Menemukan Kebahagiaan dengan Bersepeda dari Belanda ke Indonesia
Oleh
Andy Riza Hidayat
·4 menit baca
Perjalanan kerap memberi ruang kontemplasi dan jarak dengan keramaian. Perjumpaan dengan orang tak dikenal, binatang, dan berada di tempat-tempat baru membuat Diego Yanuar (32) dan Marlies Fennema (26) sadar bahwa banyak makhluk bergantung dengan dunia yang manusia tinggali. Dua sejoli itu bersepeda dari Nijmegen, Belanda ke Jakarta, Indonesia.

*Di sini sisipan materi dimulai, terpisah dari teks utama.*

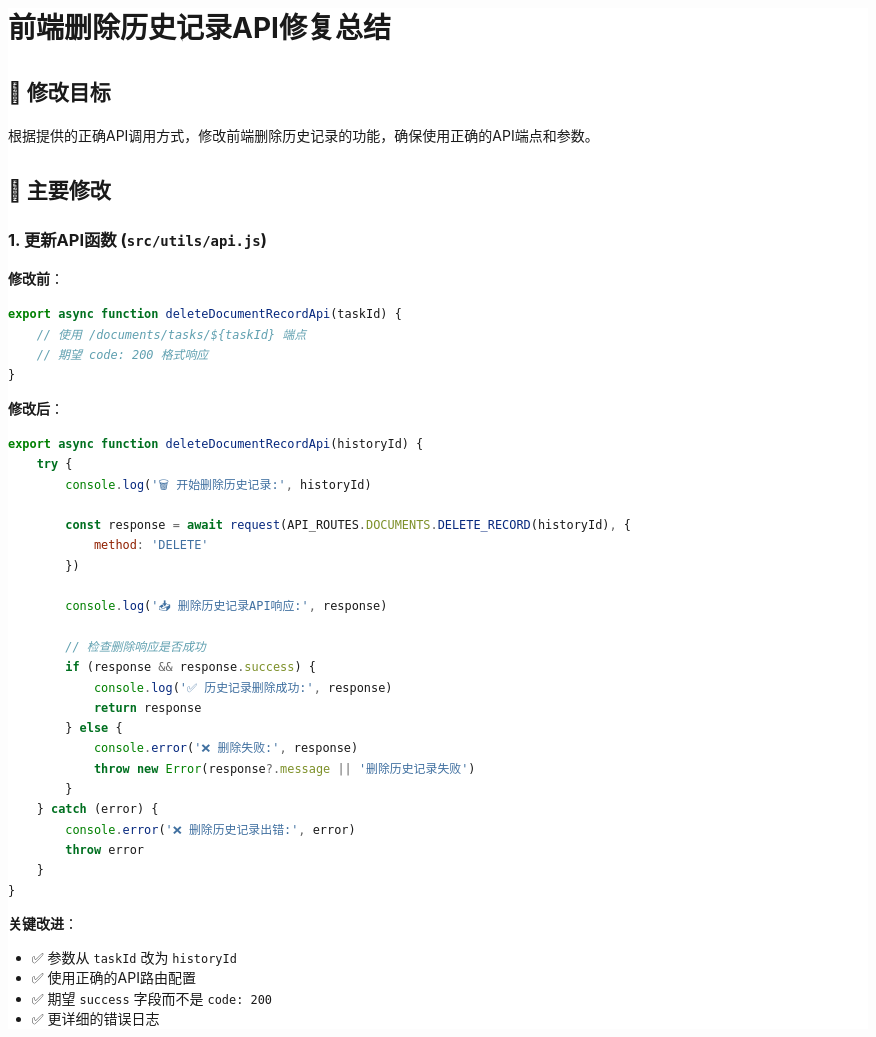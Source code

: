 # 前端删除历史记录API修复总结

## 🎯 修改目标

根据提供的正确API调用方式，修改前端删除历史记录的功能，确保使用正确的API端点和参数。

## 📝 主要修改

### 1. 更新API函数 (`src/utils/api.js`)

**修改前**：
```javascript
export async function deleteDocumentRecordApi(taskId) {
    // 使用 /documents/tasks/${taskId} 端点
    // 期望 code: 200 格式响应
}
```

**修改后**：
```javascript
export async function deleteDocumentRecordApi(historyId) {
    try {
        console.log('🗑️ 开始删除历史记录:', historyId)

        const response = await request(API_ROUTES.DOCUMENTS.DELETE_RECORD(historyId), {
            method: 'DELETE'
        })

        console.log('📥 删除历史记录API响应:', response)

        // 检查删除响应是否成功
        if (response && response.success) {
            console.log('✅ 历史记录删除成功:', response)
            return response
        } else {
            console.error('❌ 删除失败:', response)
            throw new Error(response?.message || '删除历史记录失败')
        }
    } catch (error) {
        console.error('❌ 删除历史记录出错:', error)
        throw error
    }
}
```

**关键改进**：
- ✅ 参数从 `taskId` 改为 `historyId`
- ✅ 使用正确的API路由配置
- ✅ 期望 `success` 字段而不是 `code: 200`
- ✅ 更详细的错误日志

Awal tahun 2018, Diego memutuskan berhenti bekerja dari sebuah perusahaan furnitur di Belanda. Ia ingin mewujudkan keinginannya untuk bersepeda dari Belanda ke rumah orang tuanya di Jakarta. Ia mengajak serta kekasihnya, Marlies, seorang guru dan penulis berkebangsaan Belanda.
"Mungkin alasannya klise: untuk mencari arti hidup, tetapi itu cara kami," kata Diego saat ditemui dalam pameran "Everything in Between" di Kopikalyan, Kebayoran Baru, Jakarta Selatan, Selasa (12/3/2019).
Mereka menggunakan uang tabungan mereka untuk membiayai perjalanan selama 11 bulan itu. Mereka melalui 23 negara dengan jarak sekitar 12.000 kilometer (km). Mereka tiba di Jakarta akhir Februari 2019 lalu.
Mereka membawa pakaian berbagai musim, alat masak, perkakas sepeda, dan tenda. Keduanya tidur di dalam tenda dan memasak dengan bahan-bahan yang dapat dijumpai di setiap negara yang mereka singgahi. Dengan peralatan sederhana yang mereka bawa, perjalanan mereka akhirnya bukan soal mengunjungi tempat indah, melainkan belajar tentang hidup sesuai kebutuhan.
Selama perjalanan, mereka berhenti untuk kebutuhan-kebutuhan dasar manusia : istirahat, tidur, dan makan. Tidak ada hal lain yang mereka pikirkan selain memenuhi kebutuhan dasar demi mencapai tujuan. Hal seperti itu ternyata cukup membahagiakan mereka.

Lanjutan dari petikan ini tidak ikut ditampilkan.